Dopo i rumori, proteste anche per i fumi provenienti dai locali di ristorazione della movida: non respiriamo più
PESCARA. Non solo rumori. Ma anche fumi di cottura, olezzi, esalazioni, provenienti da canne fumarie e bocchettoni dei locali food, che risalgono i palazzi circostanti e mandano su tutte le furie i residenti lungo le vie della movida, in centro.
Tornano all’attacco su temi vecchi, ma sempre d’attualità, i residenti del comitato Tranquillamente Battisti che chiedono l’intervento di Asl e Comune dopo «tre esposti all’azienda sanitaria nel 2017, 2018 e 2019, che non hanno ottenuto risposta, due denunce ai Nas e richiesta di avvio, avvenuto, di procedimenti amministrativi da parte dell’ispettorato per la pubblica amministrazione».
Questa volta la protesta dei residenti è ancora più serrata perché tocca i «problemi di salute di coloro che abitano a ridosso delle attività» che erogano prodotti alimentari. I fumi che raggiungono le finestre delle abitazioni «aggravano i problemi respiratori dei cittadini sofferenti, tra cui due minori affetti da asma bronchiale». E «col vento, tra odori di fritto e carne arrostita, la situazione peggiora».
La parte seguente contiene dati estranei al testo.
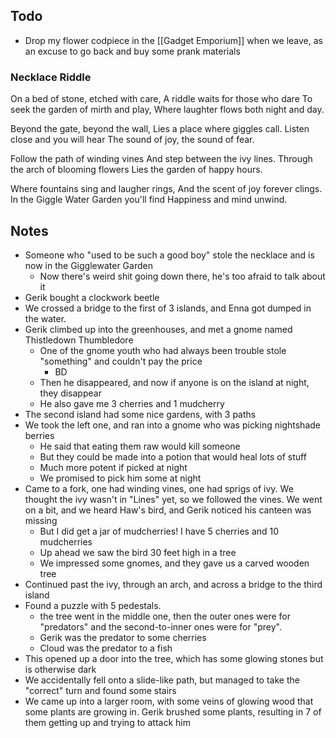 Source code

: ## Todo
- Drop my flower codpiece in the [[Gadget Emporium]] when we leave, as an excuse to go back and buy some prank materials

### Necklace Riddle
On a bed of stone, etched with care,
A riddle waits for those who dare
To seek the garden of mirth and play,
Where laughter flows both night and day.

Beyond the gate, beyond the wall,
Lies a place where giggles call.
Listen close and you will hear
The sound of joy, the sound of fear.

Follow the path of winding vines
And step between the ivy lines.
Through the arch of blooming flowers
Lies the garden of happy hours.

Where fountains sing and laugher rings,
And the scent of joy forever clings.
In the Giggle Water Garden you'll find
Happiness and mind unwind.

## Notes
- Someone who "used to be such a good boy" stole the necklace and is now in the Gigglewater Garden
	- Now there's weird shit going down there, he's too afraid to talk about it
- Gerik bought a clockwork beetle
- We crossed a bridge to the first of 3 islands, and Enna got dumped in the water.
- Gerik climbed up into the greenhouses, and met a gnome named Thistledown Thumbledore
	- One of the gnome youth who had always been trouble stole "something" and couldn't pay the price
		- BD
	- Then he disappeared, and now if anyone is on the island at night, they disappear
	- He also gave me 3 cherries and 1 mudcherry
- The second island had some nice gardens, with 3 paths
- We took the left one, and ran into a gnome who was picking nightshade berries
	- He said that eating them raw would kill someone
	- But they could be made into a potion that would heal lots of stuff
	- Much more potent if picked at night
	- We promised to pick him some at night
- Came to a fork, one had winding vines, one had sprigs of ivy. We thought the ivy wasn't in "Lines" yet, so we followed the vines. We went on a bit, and we heard Haw's bird, and Gerik noticed his canteen was missing
	- But I did get a jar of mudcherries! I have 5 cherries and 10 mudcherries
	- Up ahead we saw the bird 30 feet high in a tree
	- We impressed some gnomes, and they gave us a carved wooden tree
- Continued past the ivy, through an arch, and across a bridge to the third island
- Found a puzzle with 5 pedestals.
	- the tree went in the middle one, then the outer ones were for "predators" and the second-to-inner ones were for "prey".
	- Gerik was the predator to some cherries
	- Cloud was the predator to a fish
- This opened up a door into the tree, which has some glowing stones but is otherwise dark
- We accidentally fell onto a slide-like path, but managed to take the "correct" turn and found some stairs
- We came up into a larger room, with some veins of glowing wood that some plants are growing in. Gerik brushed some plants, resulting in 7 of them getting up and trying to attack him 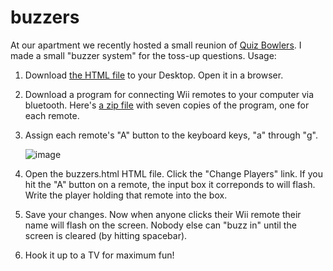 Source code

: buzzers
=======

At our apartment we recently hosted a small reunion of [Quiz Bowlers](http://en.wikipedia.org/wiki/Quiz_bowl). I made a small "buzzer system" for the toss-up questions. Usage:

1. Download [the HTML file](https://raw.github.com/jsomers/buzzers/master/buzzers.html) to your Desktop. Open it in a browser.

2. Download a program for connecting Wii remotes to your computer via bluetooth. Here's [a zip file](https://s3.amazonaws.com/jsomers/darwiin_remotes.zip) with seven copies of the program, one for each remote.

3. Assign each remote's "A" button to the keyboard keys, "a" through "g".

	![image](https://dl.dropbox.com/u/4427/screenshots/2013-05-22_1820.png)

4. Open the buzzers.html HTML file. Click the "Change Players" link. If you hit the "A" button on a remote, the input box it correponds to will flash. Write the player holding that remote into the box.

5. Save your changes. Now when anyone clicks their Wii remote their name will flash on the screen. Nobody else can "buzz in" until the screen is cleared (by hitting spacebar).

6. Hook it up to a TV for maximum fun!
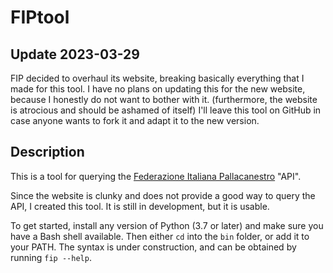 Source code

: # FIPtool

## Update 2023-03-29

FIP decided to overhaul its website, breaking basically everything that I made for this tool. I have no plans on updating this for the new website, because I honestly do not want to bother with it. (furthermore, the website is atrocious and should be ashamed of itself)
I'll leave this tool on GitHub in case anyone wants to fork it and adapt it to the new version.

## Description

This is a tool for querying the [Federazione Italiana Pallacanestro](https://www.fip.it/) "API".

Since the website is clunky and does not provide a good way to query the API, I created this tool. It is still in development, but it is usable.

To get started, install any version of Python (3.7 or later) and make sure you have a Bash shell available. Then either `cd` into the `bin` folder, or add it to your PATH. The syntax is under construction, and can be obtained by running `fip --help`.
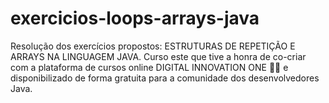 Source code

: # exercicios-loops-arrays-java
Resolução dos exercícios propostos: ESTRUTURAS DE REPETIÇÃO E ARRAYS NA LINGUAGEM JAVA. Curso este que tive a honra de co-criar com a plataforma de cursos online DIGITAL INNOVATION ONE 🧡💛 e disponibilizado de forma gratuita para a comunidade dos desenvolvedores Java.
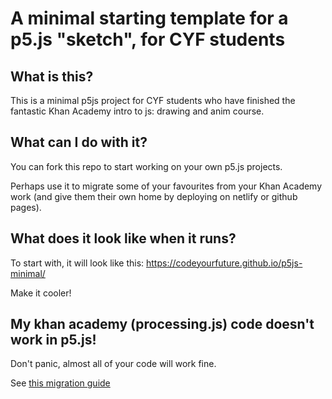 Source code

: # A minimal starting template for a p5.js "sketch", for CYF students

## What is this?

This is a minimal p5js project for CYF students who have finished the fantastic Khan Academy intro to js: drawing and anim course.

## What can I do with it?

You can fork this repo to start working on your own p5.js projects.

Perhaps use it to migrate some of your favourites from your Khan Academy work (and give them their own home by deploying on netlify or github pages).

## What does it look like when it runs?

To start with, it will look like this: https://codeyourfuture.github.io/p5js-minimal/

Make it cooler!


## My khan academy (processing.js) code doesn't work in p5.js!

Don't panic, almost all of your code will work fine.

See [this migration guide](https://github.com/CodeYourFuture/fundamentals-course/blob/master/from-khan-academy-processingjs-to-p5js.md)
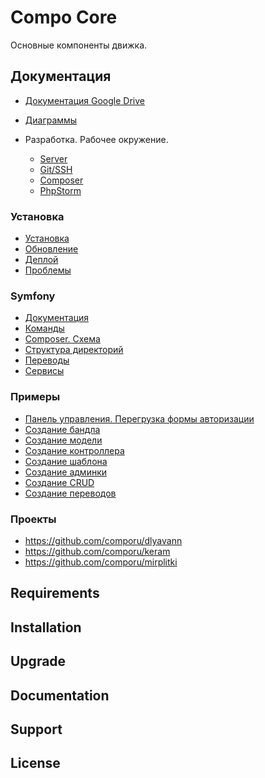 Compo Core
==========

Основные компоненты движка.

## Документация

- [Документация Google Drive](https://drive.google.com/drive/folders/0BzikKPl7V1tNM2JteHZOeUkxb0U)
- [Диаграммы](doc/diagrams/diagrams.md)

- Разработка. Рабочее окружение.
  - [Server](doc/development/server.md)
  - [Git/SSH](doc/development/git-ssh.md)
  - [Composer](doc/development/composer.md)
  - [PhpStorm](doc/development/phpstorm.md)

### Установка

- [Установка](doc/install.md)
- [Обновление](doc/update.md)
- [Деплой](doc/deploy.md)
- [Проблемы](doc/problems.md)

### Symfony
  - [Документация](doc/symfony/docs.md)
  - [Команды](doc/symfony/useful-console-commands.md)
  - [Composer. Схема](doc/symfony/composer-schema.md)
  - [Структура директорий](doc/symfony/dirs.md)
  - [Переводы](doc/symfony/translations.md)
  - [Сервисы](doc/symfony/services-yml.md)

### Примеры
  - [Панель управления. Перегрузка формы авторизации](doc/examples/admin-login-form.md)
  - [Создание бандла](doc/examples/create-bundle.md)
  - [Создание модели](doc/examples/create-entity.md)
  - [Создание контроллера](doc/examples/create-controller.md)
  - [Создание шаблона](doc/examples/create-views.md)
  - [Создание админки](doc/examples/create-admin.md)
  - [Создание CRUD](doc/examples/create-crud.md)
  - [Создание переводов](doc/examples/create-translations.md)

### Проекты
  - https://github.com/comporu/dlyavann
  - https://github.com/comporu/keram
  - https://github.com/comporu/mirplitki

## Requirements

## Installation

## Upgrade

## Documentation

## Support

## License
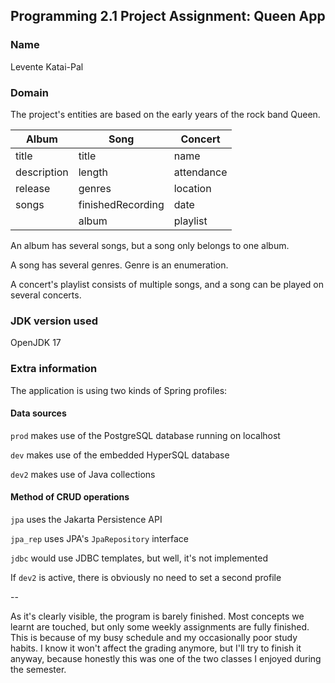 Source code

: ## Programming 2.1 Project Assignment: Queen App

### Name
Levente Katai-Pal

### Domain
The project's entities are based on the early years of the rock band Queen.

| Album       | Song              | Concert       |
| ----------- | ----------------- | ------------- |
| title       | title             | name          |
| description | length            | attendance    |
| release     | genres            | location      |
| songs       | finishedRecording | date          |
|             | album             | playlist      |

An album has several songs, but a song only belongs to one album. 

A song has several genres. Genre is an enumeration.

A concert's playlist consists of multiple songs, and a song can be played 
on several concerts.

### JDK version used
OpenJDK 17

### Extra information

The application is using two kinds of Spring profiles:

#### Data sources

`prod` makes use of the PostgreSQL database running on localhost

`dev` makes use of the embedded HyperSQL database

`dev2` makes use of Java collections

#### Method of CRUD operations

`jpa` uses the Jakarta Persistence API 

`jpa_rep` uses JPA's `JpaRepository` interface

`jdbc` would use JDBC templates, but well, it's not implemented

If `dev2` is active, there is obviously no need to set a second profile

--

As it's clearly visible, the program is barely finished. Most concepts we learnt are touched, but only some
weekly assignments are fully finished. This is because of my busy schedule and my occasionally poor study habits.
I know it won't affect the grading anymore, but I'll try to finish it anyway, because honestly this was one of the two
classes I enjoyed during the semester.
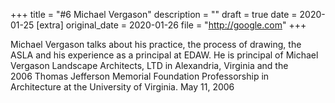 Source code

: +++
title = "#6 Michael Vergason"
description = ""
draft = true
date = 2020-01-25
[extra]
original_date = 2020-01-26
file = "http://google.com"
+++

Michael Vergason talks about his practice, the process of drawing, the ASLA and his experience as a principal at EDAW. He is principal of Michael Vergason Landscape Architects, LTD in Alexandria, Virginia and the 2006 Thomas Jefferson Memorial Foundation Professorship in Architecture at the University of Virginia. May 11, 2006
«Alla Asl», spiega il presidente dell’associazione, Federico Di Filippo, «chiediamo di dare seguito a controlli e accertamenti del caso, considerati i problemi di salute di cui sono afflitti i cittadini che respirano le esalazioni delle canne fumarie o bocchettoni per favorire l’espulsione dei fumi di cottura, che dai locali food salgono lungo i balconi». Il risultato è che «viviamo sottovuoto, con le finestre chiuse e senza poter mettere i panni ad asciugare sui balconi perché si impregnerebbero di cattivi odori».
Problemi «storici», li definisce il portavoce di Tranquillamente Battisti, che chiedono all’amministrazione comunale di effettuare «più verifiche di idoneità tecnica degli impianti prima di rilasciare eventuali le certificazioni per l’apertura delle attività».
Lo scopo è arrivare ad una «politica di prevenzione dei problemi in un contesto ad alta densità abitativa». Ma intanto «si combatte per risolvere quelli che ci sono». Le denunce fatte in tre anni «non hanno sortito provvedimenti, stiamo aspettando che i locali si mettano in regola».